■ **Task instructions**
Set down, please, exactly the lines below that run from the line with "Welcome to contacting" to the line with "- *2024.09*: &nbsp;🎉🎉 One paper is accepted by Information", both lines included.
*** Opening of Records shown ***
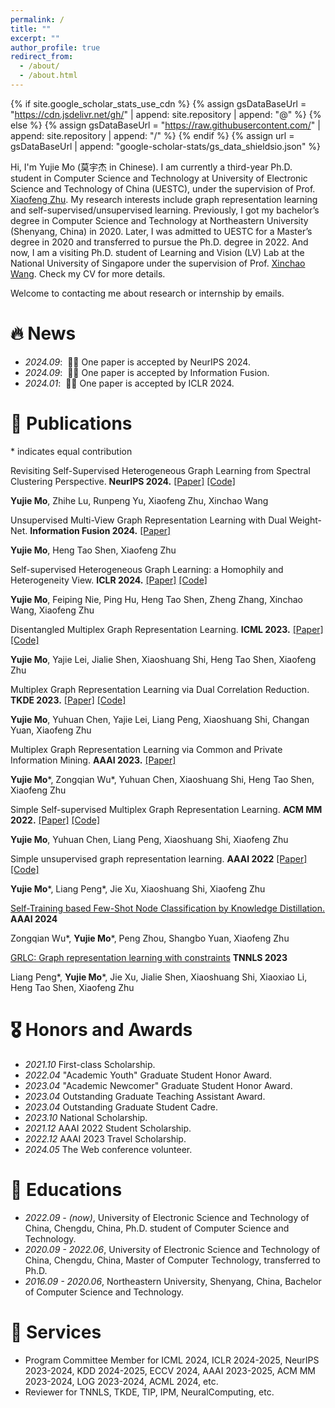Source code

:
 ```yaml
---
permalink: /
title: ""
excerpt: ""
author_profile: true
redirect_from: 
  - /about/
  - /about.html
---
```


{% if site.google_scholar_stats_use_cdn %}
{% assign gsDataBaseUrl = "https://cdn.jsdelivr.net/gh/" | append: site.repository | append: "@" %}
{% else %}
{% assign gsDataBaseUrl = "https://raw.githubusercontent.com/" | append: site.repository | append: "/" %}
{% endif %}
{% assign url = gsDataBaseUrl | append: "google-scholar-stats/gs_data_shieldsio.json" %}

<span class='anchor' id='about-me'></span>

Hi, I'm Yujie Mo (莫宇杰 in Chinese). I am currently a third-year Ph.D. student in Computer Science and Technology at University of Electronic Science and Technology of China (UESTC), under the supervision of Prof. [Xiaofeng Zhu](https://scholar.google.com/citations?user=-bk1CrcAAAAJ&hl=zh-CN&oi=ao). My research interests include graph representation learning and self-supervised/unsupervised learning. 
Previously, I got my bachelor’s degree in Computer Science and Technology at Northeastern University (Shenyang, China) in 2020. Later, I was admitted to UESTC for a Master’s degree in 2020 and transferred to pursue the Ph.D. degree in 2022. And now, I am a visiting Ph.D. student of Learning and Vision (LV) Lab at the National University of Singapore under the supervision of Prof. [Xinchao Wang](https://scholar.google.com/citations?user=w69Buq0AAAAJ&hl=zh-CN&oi=ao). Check my CV for more details.

Welcome to contacting me about research or internship by emails.


# 🔥 News
- *2024.09*: &nbsp;🎉🎉 One paper is accepted by NeurIPS 2024. 
- *2024.09*: &nbsp;🎉🎉 One paper is accepted by Information Fusion. 
- *2024.01*: &nbsp;🎉🎉 One paper is accepted by ICLR 2024. 

# 📝 Publications 

<!-- <div class='paper-box'><div class='paper-box-image'><div><div class="badge">CVPR 2016</div><img src='images/500x300.png' alt="sym" width="100%"></div></div>
<div class='paper-box-text' markdown="1">-->
\* indicates equal contribution

Revisiting Self-Supervised Heterogeneous Graph Learning from Spectral Clustering Perspective. **NeurIPS 2024.** [[Paper]](https://openreview.net/pdf?id=I6tRENM5Ya) [[Code]](https://github.com/YujieMo/SCHOOL)

**Yujie Mo**, Zhihe Lu, Runpeng Yu, Xiaofeng Zhu, Xinchao Wang

Unsupervised Multi-View Graph Representation Learning with Dual Weight-Net. **Information Fusion 2024.** [[Paper]](https://www.sciencedirect.com/science/article/abs/pii/S1566253524004470)

**Yujie Mo**, Heng Tao Shen, Xiaofeng Zhu

Self-supervised Heterogeneous Graph Learning: a Homophily and Heterogeneity View. **ICLR 2024.** [[Paper]](https://openreview.net/pdf?id=3FJOKjooIj) [[Code]](https://github.com/YujieMo/HERO)

**Yujie Mo**, Feiping Nie, Ping Hu, Heng Tao Shen, Zheng Zhang, Xinchao Wang, Xiaofeng Zhu

Disentangled Multiplex Graph Representation Learning. **ICML 2023.** [[Paper]](https://openreview.net/pdf?id=lYZOjMvxws) [[Code]](https://github.com/YujieMo/DMG)

**Yujie Mo**, Yajie Lei, Jialie Shen, Xiaoshuang Shi, Heng Tao Shen, Xiaofeng Zhu

Multiplex Graph Representation Learning via Dual Correlation Reduction. **TKDE 2023.** [[Paper]](https://ieeexplore.ieee.org/stamp/stamp.jsp?tp=&arnumber=10109130) [[Code]](https://github.com/YujieMo/MGDCR)

**Yujie Mo**, Yuhuan Chen, Yajie Lei, Liang Peng, Xiaoshuang Shi, Changan Yuan, Xiaofeng Zhu

Multiplex Graph Representation Learning via Common and Private Information Mining. **AAAI 2023.** [[Paper]](https://ojs.aaai.org/index.php/AAAI/article/view/26105)

**Yujie Mo**\*, Zongqian Wu\*, Yuhuan Chen, Xiaoshuang Shi, Heng Tao Shen, Xiaofeng Zhu

Simple Self-supervised Multiplex Graph Representation Learning. **ACM MM 2022.** [[Paper]](https://dl.acm.org/doi/pdf/10.1145/3503161.3547949) [[Code]](https://github.com/YujieMo/SSMGRL)

**Yujie Mo**, Yuhuan Chen, Liang Peng, Xiaoshuang Shi, Xiaofeng Zhu

Simple unsupervised graph representation learning. **AAAI 2022** [[Paper]](https://ojs.aaai.org/index.php/AAAI/article/view/20748) [[Code]](https://github.com/YujieMo/SUGRL)

**Yujie Mo**\*, Liang Peng\*, Jie Xu, Xiaoshuang Shi, Xiaofeng Zhu

[Self-Training based Few-Shot Node Classification by Knowledge Distillation.](https://scholar.google.com/schhp?hl=zh-CN) **AAAI 2024**

Zongqian Wu\*, **Yujie Mo**\*, Peng Zhou, Shangbo Yuan, Xiaofeng Zhu

[GRLC: Graph representation learning with constraints](https://ieeexplore.ieee.org/stamp/stamp.jsp?tp=&arnumber=10036344) **TNNLS 2023**

Liang Peng\*, **Yujie Mo**\*, Jie Xu, Jialie Shen, Xiaoshuang Shi, Xiaoxiao Li, Heng Tao Shen, Xiaofeng Zhu


<!-- [Deep Residual Learning for Image Recognition](https://openaccess.thecvf.com/content_cvpr_2016/papers/He_Deep_Residual_Learning_CVPR_2016_paper.pdf)

**Kaiming He**, Xiangyu Zhang, Shaoqing Ren, Jian Sun

[**Project**](https://scholar.google.com/citations?view_op=view_citation&hl=zh-CN&user=DhtAFkwAAAAJ&citation_for_view=DhtAFkwAAAAJ:ALROH1vI_8AC) <strong><span class='show_paper_citations' data='DhtAFkwAAAAJ:ALROH1vI_8AC'></span></strong>
- Lorem ipsum dolor sit amet, consectetur adipiscing elit. Vivamus ornare aliquet ipsum, ac tempus justo dapibus sit amet. 
</div>
</div>

- [Lorem ipsum dolor sit amet, consectetur adipiscing elit. Vivamus ornare aliquet ipsum, ac tempus justo dapibus sit amet](https://github.com), A, B, C, **CVPR 2020**
这是一段被注释掉的文字 -->

# 🎖 Honors and Awards
- *2021.10* First-class Scholarship. 
- *2022.04* "Academic Youth" Graduate Student Honor Award.
- *2023.04* "Academic Newcomer" Graduate Student Honor Award.
- *2023.04* Outstanding Graduate Teaching Assistant Award.
- *2023.04* Outstanding Graduate Student Cadre.
- *2023.10* National Scholarship.
- *2021.12* AAAI 2022 Student Scholarship.
- *2022.12* AAAI 2023 Travel Scholarship.
- *2024.05* The Web conference volunteer.

# 📖 Educations
- *2022.09 - (now)*, University of Electronic Science and Technology of China, Chengdu, China, Ph.D. student of Computer Science and Technology.
- *2020.09 - 2022.06*, University of Electronic Science and Technology of China, Chengdu, China, Master of Computer Technology, transferred to Ph.D. 
- *2016.09 - 2020.06*, Northeastern University, Shenyang, China, Bachelor of Computer Science and Technology. 

# 💬 Services
- Program Committee Member for ICML 2024, ICLR 2024-2025, NeurIPS 2023-2024, KDD 2024-2025, ECCV 2024, AAAI 2023-2025, ACM MM 2023-2024, LOG 2023-2024, ACML 2024, etc. 
- Reviewer for TNNLS, TKDE, TIP, IPM, NeuralComputing, etc.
*** Close of Records shown ***
■ **Response**
Welcome to contacting me about research or internship by emails.


# 🔥 News
- *2024.09*: &nbsp;🎉🎉 One paper is accepted by NeurIPS 2024. 
- *2024.09*: &nbsp;🎉🎉 One paper is accepted by Information Fusion. 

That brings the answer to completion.